PROMPT
Count how many lines of the data below contain the string "induksi"; the reply should be that number alone.

Dataset entries
· · ·

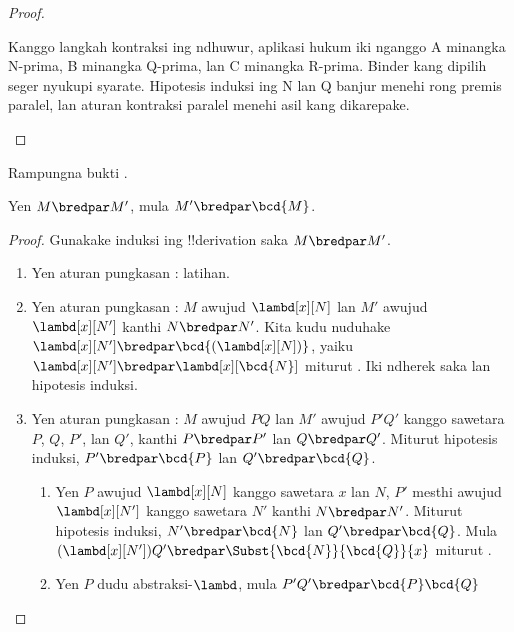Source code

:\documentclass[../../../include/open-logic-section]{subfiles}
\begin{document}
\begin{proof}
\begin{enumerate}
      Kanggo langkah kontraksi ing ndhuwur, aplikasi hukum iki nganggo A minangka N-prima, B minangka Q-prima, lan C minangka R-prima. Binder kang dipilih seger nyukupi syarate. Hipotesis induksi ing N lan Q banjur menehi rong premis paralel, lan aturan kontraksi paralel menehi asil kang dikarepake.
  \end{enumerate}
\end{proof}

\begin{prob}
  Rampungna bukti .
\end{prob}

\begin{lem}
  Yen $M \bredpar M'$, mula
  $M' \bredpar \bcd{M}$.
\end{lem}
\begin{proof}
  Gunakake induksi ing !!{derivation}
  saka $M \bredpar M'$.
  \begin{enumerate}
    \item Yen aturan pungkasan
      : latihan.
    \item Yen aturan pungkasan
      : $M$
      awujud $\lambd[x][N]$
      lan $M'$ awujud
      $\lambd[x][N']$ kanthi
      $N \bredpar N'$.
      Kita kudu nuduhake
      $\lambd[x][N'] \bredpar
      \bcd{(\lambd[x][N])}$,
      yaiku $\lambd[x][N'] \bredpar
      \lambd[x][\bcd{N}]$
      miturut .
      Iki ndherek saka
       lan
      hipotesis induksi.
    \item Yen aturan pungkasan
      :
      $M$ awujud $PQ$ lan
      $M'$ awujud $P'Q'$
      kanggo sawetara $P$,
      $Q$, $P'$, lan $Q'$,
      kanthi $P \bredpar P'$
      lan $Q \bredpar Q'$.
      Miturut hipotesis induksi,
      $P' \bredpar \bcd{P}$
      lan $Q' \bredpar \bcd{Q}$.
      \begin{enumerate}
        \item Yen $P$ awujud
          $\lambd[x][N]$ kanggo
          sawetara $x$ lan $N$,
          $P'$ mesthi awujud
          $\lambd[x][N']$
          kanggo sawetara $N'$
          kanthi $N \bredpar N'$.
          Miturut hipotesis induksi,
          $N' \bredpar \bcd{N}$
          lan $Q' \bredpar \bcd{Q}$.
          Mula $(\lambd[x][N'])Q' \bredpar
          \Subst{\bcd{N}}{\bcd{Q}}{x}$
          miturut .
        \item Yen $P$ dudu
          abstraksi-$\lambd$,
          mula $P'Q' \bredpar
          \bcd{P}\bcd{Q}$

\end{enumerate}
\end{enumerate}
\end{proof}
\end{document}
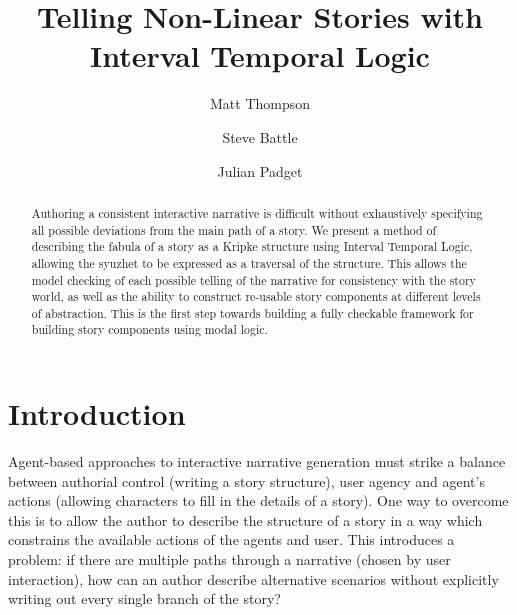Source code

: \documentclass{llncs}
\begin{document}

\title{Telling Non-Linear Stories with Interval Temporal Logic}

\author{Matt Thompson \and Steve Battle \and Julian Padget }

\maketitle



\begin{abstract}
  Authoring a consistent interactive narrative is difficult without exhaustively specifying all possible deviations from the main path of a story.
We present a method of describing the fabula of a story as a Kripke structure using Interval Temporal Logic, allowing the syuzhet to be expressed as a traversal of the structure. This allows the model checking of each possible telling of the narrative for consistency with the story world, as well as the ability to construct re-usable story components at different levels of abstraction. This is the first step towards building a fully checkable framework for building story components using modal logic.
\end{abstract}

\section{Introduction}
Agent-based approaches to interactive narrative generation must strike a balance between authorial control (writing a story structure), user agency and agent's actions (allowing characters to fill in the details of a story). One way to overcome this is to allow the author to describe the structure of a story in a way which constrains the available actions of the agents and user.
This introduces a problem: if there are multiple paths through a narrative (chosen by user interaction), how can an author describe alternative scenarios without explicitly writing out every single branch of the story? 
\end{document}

· · ·

WRITTEN SOLUTION
5